This kind of funding is easily accessible if the new business idea or concept is liked by the most of the liked minded individuals. You can check out Indiegogo and Ketto as the most popular crowdfunding platforms in India.
This type of funding also becomes very helpful sometimes as they also promote or advertise the product or service at free of cost in various social media platforms along with funding the Startups.
Micro Loans: This kind of sources of funding plays a crucial role in providing a small amount of capital to the entrepreneurs at a very nominal interest rate.
This kind of financing is extended by individual or a group of people who believe in that particular venture. Each contribute a little amount to the total amount to make the Startup a reality.
Vendor Financing: Vendor Financing is a typical type of Startup financing where the Entity itself extends loans to its customers. So, that they are in a position to complete their sales. This concept can also be referred as Deferred Credit.
In general when the Manufacturers and Distribution Partners agreed upon, they enhance their credit terms so that the sales volume of their products get increased but the consideration is received later on on a deferred credit basis.
Factoring the Debtors or Account Receivables: Factoring the Account Receivables or Selling your own Debtors balance to other parties for immediate Cash Flows is known as Factoring. This is another source to get funding for Startup.

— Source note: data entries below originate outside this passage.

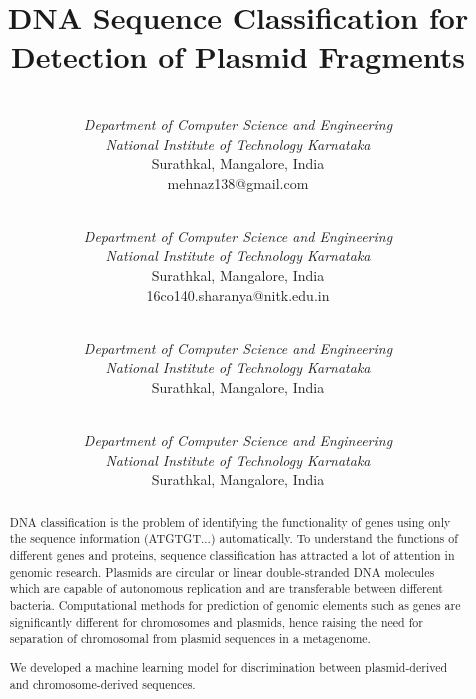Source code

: \documentclass[conference]{IEEEtran}
\begin{document}
\title{DNA Sequence Classification for Detection of Plasmid Fragments}

\author{
 \\
\textit{Department of Computer Science and Engineering} \\
\textit{National Institute of Technology Karnataka}\\
Surathkal, Mangalore, India \\
mehnaz138@gmail.com \\

\and
{} \\
\textit{Department of Computer Science and Engineering} \\
\textit{National Institute of Technology Karnataka}\\
Surathkal, Mangalore, India \\
16co140.sharanya@nitk.edu.in \\

\and
{} \\
\textit{Department of Computer Science and Engineering} \\
\textit{National Institute of Technology Karnataka}\\
Surathkal, Mangalore, India \\

\and
{} \\
\textit{Department of Computer Science and Engineering} \\
\textit{National Institute of Technology Karnataka}\\
Surathkal, Mangalore, India \\

}

\maketitle

\begin{abstract}
DNA classification is the problem of identifying the functionality of genes using only the sequence information (ATGTGT...) automatically. To understand the functions of different genes and proteins, sequence classification has attracted a lot of attention in genomic research. Plasmids are circular or linear double-stranded DNA molecules which are capable of autonomous replication and are transferable between different bacteria. Computational methods for prediction of genomic elements such as genes are significantly different for chromosomes and plasmids, hence raising the need for separation of chromosomal from plasmid sequences in a metagenome.

We developed a machine learning model for discrimination between plasmid-derived and chromosome-derived sequences.
\end{abstract}
\end{document}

This concept has been able to help the Startups for meeting their operating cash flows as it manages immediate money with little bit discount which are due for receipt at a later date.
Is not this Idea a unique one? For example you have sold Goods to a Debtor on a credit terms of 3 months. This means you would receive the due amount after 3 months. But you are in urgent need of money currently. So, you sold your outstanding Account Receivables to a third party called Factors after discounting the original consideration from the Debtors.
They are now the owners of your Debtors and in turn they provide you with immediate Cash Flows after keeping their charges aside. Their charges are called Factoring commission and the whole arrangement is known as Factoring.
Equity Financing: Under the Equity Financing arrangement, the founder has to make the investor as the co-owner of his Startup. In this case the financier would contribute sufficient amount of capital for the Startup initiative subject to getting equal rights in profit sharing, risk sharing and in various decision making situations as well.
Therefore, in a nutshell in case of Equity Financing, the founder remains no longer the sole owner of his Startup and he has to share his business idea with another co-owner who has equity financed in your new business idea.
Angel Investor: Since, finance is the heart of any business, the success of a Startup business primarily depends on the initial fund arrangements. Here comes the Angels to play a vital role.
Angel investors are those investors with huge surplus cash and are always eager to invest in new business ideas or Startups. But before financing in a Startup, Angel investors make detailed analysis about the prospects/potentiality of the Startup and if after their thorough analysis, they like your idea, you will be blossomed with huge funds along with necessary guidance for the betterment of the Startups.
There are many instances whereby Angel investors have made successful funding in many today’s giants like Google, Alibaba, Yahoo, Flipkart and many more. But their expectation sometimes becomes as high as 30% on Return on Equity. They take high risks for earning high returns from the Startups.
Venture Capital: This type of funding is generally made by professionally managed individuals known as Venture Capitalists. VCs provide funding only when they find huge growth potential in a company. You can find it like “Huge Potential” -“Huge Funding”.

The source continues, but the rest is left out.